Xlib: extension "DPMS" missing on display ":1.0".
root@node805 /etc/X11 $ ls -la
total 52
drwxr-xr-x. 7 root root 4096 Nov 12 15:49 .
drwxr-xr-x. 164 root root 12288 Nov 12 15:09 ..
drwxr-xr-x. 2 root root 4096 Aug 9 2021 applnk
drwxr-xr-x. 2 root root 4096 Jul 2 09:44 fontpath.d
drwxr-xr-x. 2 root root 4096 Jul 2 09:39 mwm
drwxr-xr-x. 5 root root 4096 Feb 16 2024 xinit
-rw-r--r--. 1 root root 547 Aug 10 2021 Xmodmap
-rw-r--r--. 1 root root 1235 Nov 12 15:49 xorg.conf
-rw-r--r--. 1 root root 1228 Nov 12 15:49 xorg.conf.backup
drwxr-xr-x. 2 root root 4096 Oct 17 09:45 xorg.conf.d
-rw-r--r--. 1 root root 0 Nov 12 15:34 xorg.conf.nvidia-xconfig-original
-rw-r--r--. 1 root root 493 Aug 10 2021 Xresources
Now my I get a quick connection, but the job failes within seconds.

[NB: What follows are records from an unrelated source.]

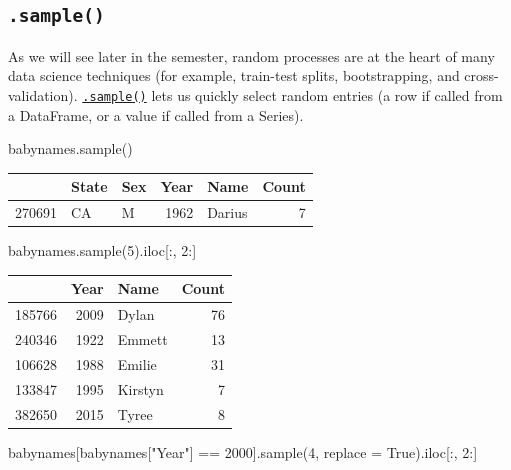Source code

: \documentclass[
  letterpaper,
  DIV=11,
  numbers=noendperiod]{scrreprt}
\newenvironment{Shaded}{\begin{snugshade}}{\end{snugshade}}
\newcommand{\DecValTok}[1]{\textcolor[rgb]{0.68,0.00,0.00}{#1}}
\newcommand{\NormalTok}[1]{\textcolor[rgb]{0.00,0.23,0.31}{#1}}
\newcommand{\OperatorTok}[1]{\textcolor[rgb]{0.37,0.37,0.37}{#1}}
\newcommand{\StringTok}[1]{\textcolor[rgb]{0.13,0.47,0.30}{#1}}
\newcommand{\VariableTok}[1]{\textcolor[rgb]{0.07,0.07,0.07}{#1}}
\begin{document}
\hypertarget{sample}{%
\subsection{\texorpdfstring{\texttt{.sample()}}{.sample()}}\label{sample}}

As we will see later in the semester, random processes are at the heart
of many data science techniques (for example, train-test splits,
bootstrapping, and cross-validation).
\href{https://pandas.pydata.org/docs/reference/api/pandas.DataFrame.sample.html}{\texttt{.sample()}}
lets us quickly select random entries (a row if called from a DataFrame,
or a value if called from a Series).

\begin{Shaded}
\begin{Highlighting}[]
\NormalTok{babynames.sample()}
\end{Highlighting}
\end{Shaded}

\begin{tabular}{lllrlr}
\toprule
{} & State & Sex &  Year &    Name &  Count \\
\midrule
270691 &    CA &   M &  1962 &  Darius &      7 \\
\bottomrule
\end{tabular}

\begin{Shaded}
\begin{Highlighting}[]
\NormalTok{babynames.sample(}\DecValTok{5}\NormalTok{).iloc[:, }\DecValTok{2}\NormalTok{:]}
\end{Highlighting}
\end{Shaded}

\begin{tabular}{lrlr}
\toprule
{} &  Year &     Name &  Count \\
\midrule
185766 &  2009 &    Dylan &     76 \\
240346 &  1922 &   Emmett &     13 \\
106628 &  1988 &   Emilie &     31 \\
133847 &  1995 &  Kirstyn &      7 \\
382650 &  2015 &    Tyree &      8 \\
\bottomrule
\end{tabular}

\begin{Shaded}
\begin{Highlighting}[]
\NormalTok{babynames[babynames[}\StringTok{"Year"}\NormalTok{] }\OperatorTok{==} \DecValTok{2000}\NormalTok{].sample(}\DecValTok{4}\NormalTok{, replace }\OperatorTok{=} \VariableTok{True}\NormalTok{).iloc[:, }\DecValTok{2}\NormalTok{:]}
\end{Highlighting}
\end{Shaded}
\end{document}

When I can connect, I am still getting Failed to connect to server error message. output.log has changed, though.
Setting VNC password...
Starting VNC server...
Desktop 'TurboVNC: node805.host:1 (aadvorki)' started on display node805.host.edu:1
Log file is vnc.log
Successfully started VNC server on node805.host.edu:5901...
Script starting...
Starting websocket server...
+ sleep 5
+ xfwm4 --sm-client-disable
(xfwm4:3721310): xfwm4-CRITICAL **: 10:36:57.213: Xfconf could not be initialized
(xfwm4:3721310): xfwm4-WARNING **: 10:36:57.213: Missing data from default files
[websockify]: pid: 3721340 (proxying 47792 ==> localhost:5901)
[websockify]: log file: ./websockify.log
[websockify]: waiting ...
[websockify]: started successfully (proxying 47792 ==> localhost:5901)
Scanning VNC log file for user authentications...
Generating connection YAML file...
Cleaning up...
Killing Xvnc process ID 3721295
Not quite sure what this could be, but there maybe logs at ~/.xfce4-session.verbose-log* or similar. A google search appears to be indicating there’s some issue with your configuration?
You should have ~/.config/xfce4/ (and maybe -session too). Maybe try removing those directories to see if there’s some wrong config in your HOME?